Holiday Retail Sales Forecast

When John Lewis releases their annual holiday ad upon the web, the season officially begins. The UK retailer spends all year working with DDB to craft the seasonal piece… And while it’s tough to follow the emotion of last year’s ad, this one is also very well done.

So how are holiday retail sales predictions shaping up in the US this year? After all, retailers can attribute between 25 – 40% of their annual sales during this time so it’s important to watch.

First, the NRF estimates that holiday retail sales will increase 4.1% this season to $586 billion. This percentage increase isn’t as high as the last two years (which followed several dismal seasons) but it remains higher than the 10-year average holiday sales growth rate of +3.5%.

Shoppers spend, on average, $740 per season on holiday merchandise. This season Deloitte’s annual survey of 5,000 consumers states that 63% of shoppers intend to “spend the same or more” then they did last year. To find another year with so many reporting to spend “the same or more” you have to go back to Deloitte’s 2006 survey.

But even though consumers are reporting to spend more the amount of gifts they are buying continues to decline, from 23 in 2007 to 15 last season. Of those gifts most consist of clothing (51%) and gift certificates (47%).

As expected, the use of the web continues to escalate with a full one-quarter of shoppers reporting that the “majority” of their purchases will be online.

Showrooming will be more challenging for brick-and-mortar retailers this year, but there are some strategies that can be done in defense.  This mobile movement is also why many top retailers—from Target to Best Buy—will match the prices found on this year. Consumers must ask for the price cuts at check out and show proof. They also have to shop early as many stores will stop online price matching the week prior to Christmas.

An interesting trend is that toy sales are actually down 30%–from $85 per person to $60 per person since 1998. Videos games are thought to be the primary culprit.

Another trend to watch socially is Pinterest. Unlike Facebook and Twitter, Pinterest is a place where it’s actually okay to buys things.

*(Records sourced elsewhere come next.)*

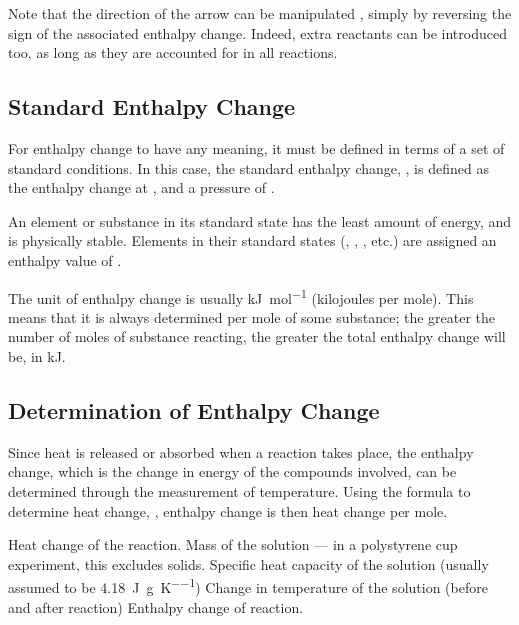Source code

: 			Note that the direction of the arrow can be manipulated , simply by reversing the sign of the associated enthalpy
			change. Indeed, extra reactants can be introduced too, as long as they are accounted for in all reactions.


		\subsection{Standard Enthalpy Change}

			For enthalpy change to have any meaning, it must be defined in terms of a set of standard conditions. In this case, the standard
			enthalpy change, \enthStd{}, is defined as the enthalpy change at , and a pressure of .

			An element or substance in its standard state has the least amount of energy, and is physically stable. Elements in their standard
			states (, , , etc.) are assigned an enthalpy value of .

			The unit of enthalpy change is usually \si{\kilo\joule\per\mole} (kilojoules per mole). This means that it is always determined
			per mole of some substance; the greater the number of moles of substance reacting, the greater the total enthalpy change will be,
			in \si{\kilo\joule}.


		\pagebreak
		\subsection{Determination of Enthalpy Change}

			Since heat is released or absorbed when a reaction takes place, the enthalpy change, which is the change in energy of the compounds
			involved, can be determined through the measurement of temperature. Using the formula to determine heat change, , enthalpy change
			is then heat change per mole.


			\vbox{
				\tabto{0mm}\tabto{15mm}	Heat change of the reaction.
				\tabto{0mm}\tabto{15mm}	Mass of the solution — in a polystyrene cup experiment, this excludes solids.
				\tabto{0mm}\tabto{15mm}	Specific heat capacity of the solution (usually assumed to be \SI{4.18}{\joule\per\gram\per\kelvin})
				\tabto{0mm}\tabto{15mm}Change in temperature of the solution (before and after reaction)
				\tabto{0mm}\tabto{15mm}Enthalpy change of reaction.
			}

Wayfair’s Jane Carpenter recently summed up the situation well:

“Our Pinterest referrals spend 70% more than nonsocial channels, including search. They are 10% more likely to purchase when compared to other social channels.”

To see how all of these holiday retail predictions begin to tabulate, all eyes will be on Black Friday…

Of course, many might think it’s too early for a Holiday post… But 51% of us have already started our shopping.